In conclusion, these data support the hypothesis of a close link between systolic and diastolic blood pressure and hyperphosphatemia, as well as between diastolic blood pressure and estimated glomerular filtration rate, in patients with diabetic kidney disease. Therapeutic approaches directed at these factors might prove to be important to delay the decline of renal function in the subgroup of patients with diabetic kidney disease.

Keywords
Diabetic kidney disease, Blood pressure, Phosphatemia
Introduction

Chronic kidney disease (CKD) represents a major public health problem due to the elevated prevalence of associated cardiovascular disease.1

Diabetic nephropathy is one of the major complications of diabetes mellitus (DM) and is the leading cause of chronic kidney disease and end-stage renal disease worldwide.2–4 Clinical features and treatments of diabetic and non-diabetic CKD are quite different, thus it is important to distinguish between both etiologies in an early stage of the natural history of the disease.5

Recent studies suggest that an inherited predisposition to high blood pressure (BP) may confer susceptibility to diabetic nephropathy, supporting the claim that hypertension (HT) is an independent risk factor for diabetic nephropathy.5,6 The mechanisms behind this link remain complex but include the stimulation of the sympathetic nervous system and activation of the systemic renin-angiotensin system (RAS), therefore leading to retention of water and sodium.5 Furthermore, activated intrarenal RAS has shown to play an important role in the pathogenesis of HT and CKD, specially in patients with diabetic nephropathy.7,8 Intrarenal generation of angiotensin II is increased in these patients, contributing to the progression of diabetic nephropathy via several hemodynamic, tubular and growth-promoting actions.9 This view is supported by studies showing that treatments for high blood pressure and that target the RAS slow the decline of glomerular filtration rate (GFR), postponing end-stage CKD.2,5 Also, a recent study showed that systolic blood pressure (SBP) and diastolic blood pressure (DBP) had both lower values in patients with non-diabetic CKD.5

HT and hyperphosphatemia have been associated with vascular calcification, an important predictor of progression of the CKD, frequently since early stages of the disease.10,11 Type 2 diabetic patients tend to have particularly severe vascular calcification phenomena.10,11 Beside vascular calcification, other harmful effects of phosphate overload include direct induction of chronic systemic inflammation, malnutrition and increased activation of the intrarenal RAS.12–14 These are secondary to impaired clearance of the dietary phosphate as kidney function declines.12,13 Thus, it is plausible that antiphosphate treatment may slow GFR deterioration, specially in patients with diabetic CKD.

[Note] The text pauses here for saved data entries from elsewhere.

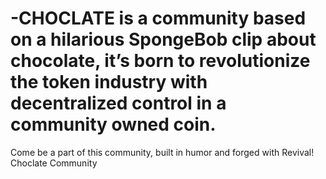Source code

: # -CHOCLATE is a community based on a hilarious SpongeBob clip about chocolate, it’s born to revolutionize the token industry with decentralized control in a community owned coin. 
Come be a part of this community, built in humor and forged with Revival!
Choclate Community 
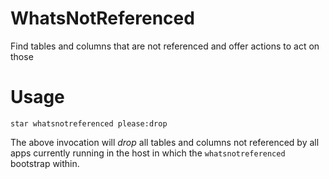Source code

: # WhatsNotReferenced
Find tables and columns that are not referenced and offer actions to act on those

# Usage
`
star whatsnotreferenced please:drop
`

The above invocation will *drop* all tables and columns not referenced by all apps currently running in the host in which the `whatsnotreferenced` bootstrap within.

The current study attempted to explore potential relations between some of the factors that have been associated to the progression of CKD. Among the available data, we selected BP and plasma phosphate concentration to conduct a more detailed analysis.15

Methods

This cross-sectional study was carried out at the Nephrology Department of the Health Service of Madeira Autonomous Region (SESARAM, E.P.E).

Study design and patients

The Low Clearance Consultation (LCC) is a service provided by the Department of Nephrology and comprises a regular clinic and laboratorial follow-up of CKD patients who reach eGFR equal or below 40ml/min/1.73m2. The study was designed to include all patients registered in the LCC in December 2015. Exclusion criteria were initiation of renal replacement therapy and occurrence of death in the specified period.

A total of 53 patients were enrolled in the study and classed in two groups, according to the etiology of the CKD: diabetic CKD versus non-diabetic CKD.

Clinical and laboratory assessments

Office BP was assessed in a sitting position, after at least 5minutes of rest, using a calibrated sphygmomanometer with appropriately sized cuffs in the upper dominant arm. We registered the mean of three measurements, performed with a two minute interval.

The mean blood samples were collected early in the morning, after a night of fasting. Estimated glomerular filtration rate (eGFR) was determined using the Chronic Kidney Disease Epidemiology Collaboration (CKD-EPI) formula.

Endpoints

The primary objective of the study was to compare clinical and analytical characteristics between the two groups.

The secondary objectives were to evaluate the correlation between 1) eGFR and BP in diabetic versus non-diabetic CKD; 2) plasma phosphate concentration and BP in diabetic versus non-diabetic CKD.

Statistical analysis

Categorical variables were expressed as percentages and continuous variables as medians with the interquartile range (IQR: 25th–75th percentiles).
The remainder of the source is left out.